La quadrupla cifra in tante discipline è sinonimo di longevità e costanza. Pensiamo ai mille gol di Pelè oppure alle mille vittorie di coach Lenny Wilkens in NBA, ma nel ciclismo attuale tagliare un traguardo simile vuol dire assistere ad un mutamento del proprio sport. Per la verità la nostra curiosità ci ha portato ad approfondire i numeri in questione e scoprire che l’alfiere della Lotto-Dstny ora è a quota 986 e raggiungerà le mille gare nelle prossime settimane. Del conteggio iniziale facevano parte anche le corse internazionali fatte da junior e U23. Tuttavia per noi è stata l’occasione di suonare al campanello di casa di Guarnieri e ripercorrere con lui questa lunga striscia agonistica attraverso i suoi aneddoti più significativi. E non sono mancati quelli divertenti.

Guarnieri vive sulle colline piacentine. Dovrebbe correre il Tour de France che partirà da Piacenza nella terza tappa
Guarnieri vive sulle colline piacentine. Dovrebbe correre il Tour de France che partirà da Piacenza nella terza tappa
Jacopo ti eri reso conto di essere già arrivato a così tante gare?

Veramente no, sono rimasto abbastanza sorpreso. E’ vero anche che hanno considerato quelle da dilettante, però se ci penso a caldo sono tante, perché sono tanti giorni di corsa. Se ci rifletto invece con più calma, queste quasi mille gare spalmate su un arco temporale di sedici stagioni da pro’ ci possono stare.

Te le ricordi tutte queste mille gare?

Vi confesso che ho un’ottima memoria. I miei compagni ridono sempre perché ricordo cos’è successo in determinate gare, chi ha fatto cosa. Dire però che me le ricordo tutte è difficile.

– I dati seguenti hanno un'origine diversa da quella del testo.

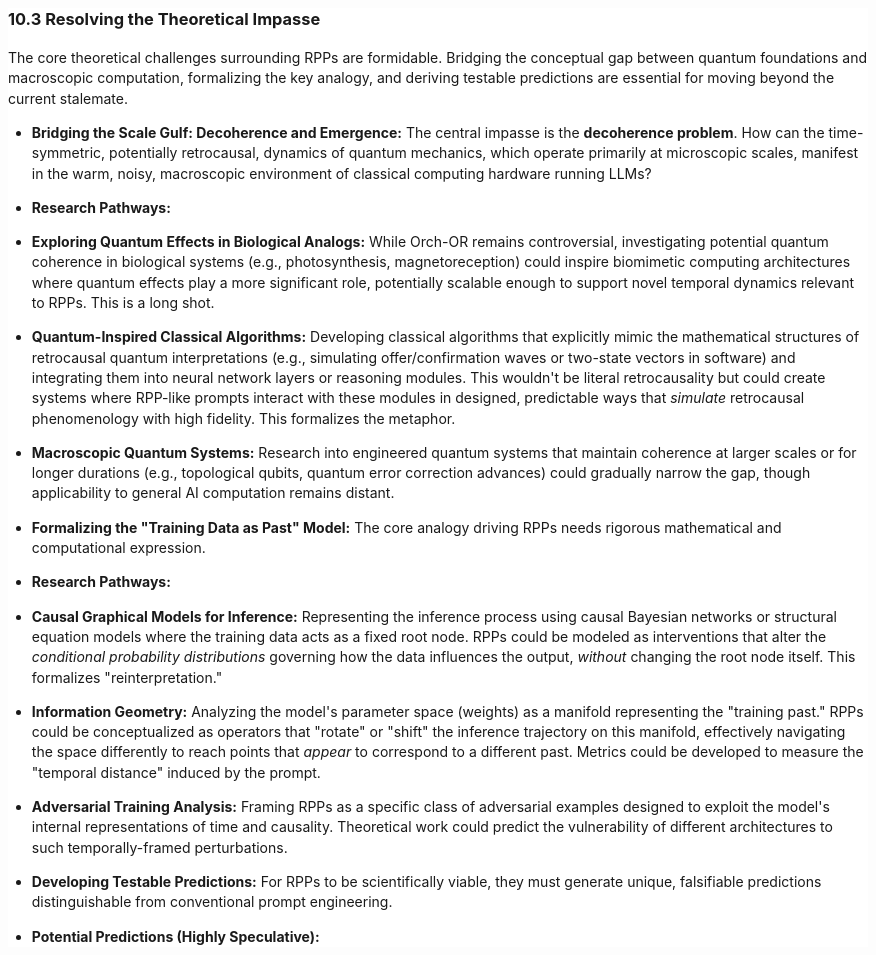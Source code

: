 ### 10.3 Resolving the Theoretical Impasse

The core theoretical challenges surrounding RPPs are formidable. Bridging the conceptual gap between quantum foundations and macroscopic computation, formalizing the key analogy, and deriving testable predictions are essential for moving beyond the current stalemate.

*   **Bridging the Scale Gulf: Decoherence and Emergence:** The central impasse is the **decoherence problem**. How can the time-symmetric, potentially retrocausal, dynamics of quantum mechanics, which operate primarily at microscopic scales, manifest in the warm, noisy, macroscopic environment of classical computing hardware running LLMs?

*   **Research Pathways:**

*   **Exploring Quantum Effects in Biological Analogs:** While Orch-OR remains controversial, investigating potential quantum coherence in biological systems (e.g., photosynthesis, magnetoreception) could inspire biomimetic computing architectures where quantum effects play a more significant role, potentially scalable enough to support novel temporal dynamics relevant to RPPs. This is a long shot.

*   **Quantum-Inspired Classical Algorithms:** Developing classical algorithms that explicitly mimic the mathematical structures of retrocausal quantum interpretations (e.g., simulating offer/confirmation waves or two-state vectors in software) and integrating them into neural network layers or reasoning modules. This wouldn't be literal retrocausality but could create systems where RPP-like prompts interact with these modules in designed, predictable ways that *simulate* retrocausal phenomenology with high fidelity. This formalizes the metaphor.

*   **Macroscopic Quantum Systems:** Research into engineered quantum systems that maintain coherence at larger scales or for longer durations (e.g., topological qubits, quantum error correction advances) could gradually narrow the gap, though applicability to general AI computation remains distant.

*   **Formalizing the "Training Data as Past" Model:** The core analogy driving RPPs needs rigorous mathematical and computational expression.

*   **Research Pathways:**

*   **Causal Graphical Models for Inference:** Representing the inference process using causal Bayesian networks or structural equation models where the training data acts as a fixed root node. RPPs could be modeled as interventions that alter the *conditional probability distributions* governing how the data influences the output, *without* changing the root node itself. This formalizes "reinterpretation."

*   **Information Geometry:** Analyzing the model's parameter space (weights) as a manifold representing the "training past." RPPs could be conceptualized as operators that "rotate" or "shift" the inference trajectory on this manifold, effectively navigating the space differently to reach points that *appear* to correspond to a different past. Metrics could be developed to measure the "temporal distance" induced by the prompt.

*   **Adversarial Training Analysis:** Framing RPPs as a specific class of adversarial examples designed to exploit the model's internal representations of time and causality. Theoretical work could predict the vulnerability of different architectures to such temporally-framed perturbations.

*   **Developing Testable Predictions:** For RPPs to be scientifically viable, they must generate unique, falsifiable predictions distinguishable from conventional prompt engineering.

*   **Potential Predictions (Highly Speculative):**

Quali sono le gare che ti ricordi maggiormente?

In questo caso andiamo semplicemente per vicinanza temporale. Gli ultimi anni me li ricordo benissimo (ride, ndr). Battute a parte, mi ricordo le mie prime gare da pro’. Nel 2008 avevo fatto la stage con la Liquigas al Tour of Missouri, poi l’anno successivo avevo debuttato al Tour Down Under (quinto posto nella prima frazione, ndr). Ho esordito nella stagione del ritorno di Lance Armstrong quando era in Astana. Nel classico criterium che fanno prima del Down Under, era andato in fuga. Mi ricordo anche altre prime volte.

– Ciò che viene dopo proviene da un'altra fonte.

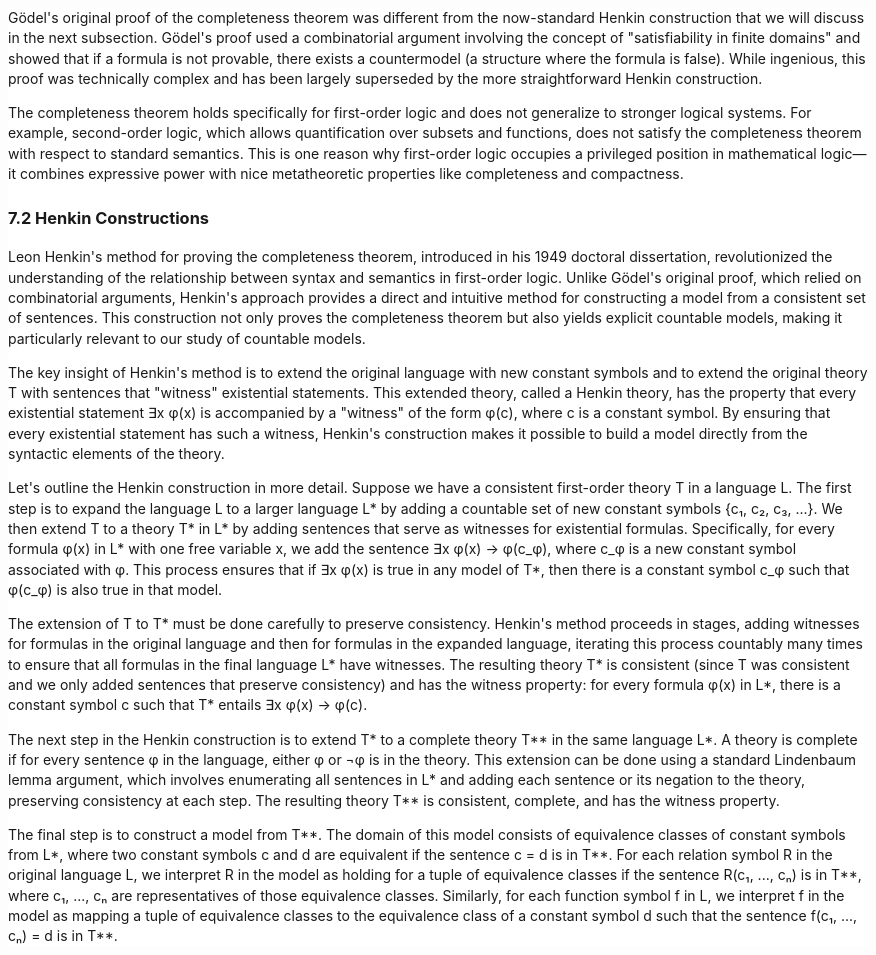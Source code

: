 Gödel's original proof of the completeness theorem was different from the now-standard Henkin construction that we will discuss in the next subsection. Gödel's proof used a combinatorial argument involving the concept of "satisfiability in finite domains" and showed that if a formula is not provable, there exists a countermodel (a structure where the formula is false). While ingenious, this proof was technically complex and has been largely superseded by the more straightforward Henkin construction.

The completeness theorem holds specifically for first-order logic and does not generalize to stronger logical systems. For example, second-order logic, which allows quantification over subsets and functions, does not satisfy the completeness theorem with respect to standard semantics. This is one reason why first-order logic occupies a privileged position in mathematical logic—it combines expressive power with nice metatheoretic properties like completeness and compactness.

### 7.2 Henkin Constructions

Leon Henkin's method for proving the completeness theorem, introduced in his 1949 doctoral dissertation, revolutionized the understanding of the relationship between syntax and semantics in first-order logic. Unlike Gödel's original proof, which relied on combinatorial arguments, Henkin's approach provides a direct and intuitive method for constructing a model from a consistent set of sentences. This construction not only proves the completeness theorem but also yields explicit countable models, making it particularly relevant to our study of countable models.

The key insight of Henkin's method is to extend the original language with new constant symbols and to extend the original theory T with sentences that "witness" existential statements. This extended theory, called a Henkin theory, has the property that every existential statement ∃x φ(x) is accompanied by a "witness" of the form φ(c), where c is a constant symbol. By ensuring that every existential statement has such a witness, Henkin's construction makes it possible to build a model directly from the syntactic elements of the theory.

Let's outline the Henkin construction in more detail. Suppose we have a consistent first-order theory T in a language L. The first step is to expand the language L to a larger language L* by adding a countable set of new constant symbols {c₁, c₂, c₃, ...}. We then extend T to a theory T* in L* by adding sentences that serve as witnesses for existential formulas. Specifically, for every formula φ(x) in L* with one free variable x, we add the sentence ∃x φ(x) → φ(c_φ), where c_φ is a new constant symbol associated with φ. This process ensures that if ∃x φ(x) is true in any model of T*, then there is a constant symbol c_φ such that φ(c_φ) is also true in that model.

The extension of T to T* must be done carefully to preserve consistency. Henkin's method proceeds in stages, adding witnesses for formulas in the original language and then for formulas in the expanded language, iterating this process countably many times to ensure that all formulas in the final language L* have witnesses. The resulting theory T* is consistent (since T was consistent and we only added sentences that preserve consistency) and has the witness property: for every formula φ(x) in L*, there is a constant symbol c such that T* entails ∃x φ(x) → φ(c).

The next step in the Henkin construction is to extend T* to a complete theory T** in the same language L*. A theory is complete if for every sentence φ in the language, either φ or ¬φ is in the theory. This extension can be done using a standard Lindenbaum lemma argument, which involves enumerating all sentences in L* and adding each sentence or its negation to the theory, preserving consistency at each step. The resulting theory T** is consistent, complete, and has the witness property.

The final step is to construct a model from T**. The domain of this model consists of equivalence classes of constant symbols from L*, where two constant symbols c and d are equivalent if the sentence c = d is in T**. For each relation symbol R in the original language L, we interpret R in the model as holding for a tuple of equivalence classes if the sentence R(c₁, ..., cₙ) is in T**, where c₁, ..., cₙ are representatives of those equivalence classes. Similarly, for each function symbol f in L, we interpret f in the model as mapping a tuple of equivalence classes to the equivalence class of a constant symbol d such that the sentence f(c₁, ..., cₙ) = d is in T**.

Instancabile. De Gendt, compagno di Guarnieri, ha accumulato più di 1.300 gare da pro’ Ne ha disputate addirittura 100 nel 2012
Instancabile. De Gendt, compagno di Guarnieri, ha accumulato più di 1.300 gare da pro’ Ne ha disputate addirittura 100 nel 2012
Racconta pure.

Ad esempio la prima Sanremo l’ho fatta tardi, nel 2012 al mio primo anno nell’Astana. Quell’anno si faceva ancora la salita de Le Manìe. C’era il sole, vinse Gerrans che arrivò in un gruppetto con Nibali, Cancellara e nel giro di trenta secondi scarsi eravamo tutti lì. Il primo grande Giro invece è stata la Vuelta nel 2010, quella che vinse Nibali. Eravamo compagni di squadra alla Liquigas. C’era stata la cronosquadre a Siviglia in notturna. Avevamo fatto secondi, eravamo andati molto forte. Ma c’è un episodio che ricordo ancora benissimo che quando lo racconti ai corridori di adesso non ci credono.

Ovvero?

Era una tappa per velocisti e c’era fuori una fuga. L’ottanta per cento del percorso si sviluppava su questi “su e giù”, le classiche strada vallonate della Spagna. A circa 25 chilometri dall’arrivo, quando la strada iniziava ad essere pianeggiante, riprendiamo i fuggitivi e cosa fa il gruppo? Si ferma a fare pipì (ride, ndr). Roba impensabile per il ciclismo di adesso, dove iniziano a limare per le posizioni a 50 chilometri dalla fine in qualsiasi gara.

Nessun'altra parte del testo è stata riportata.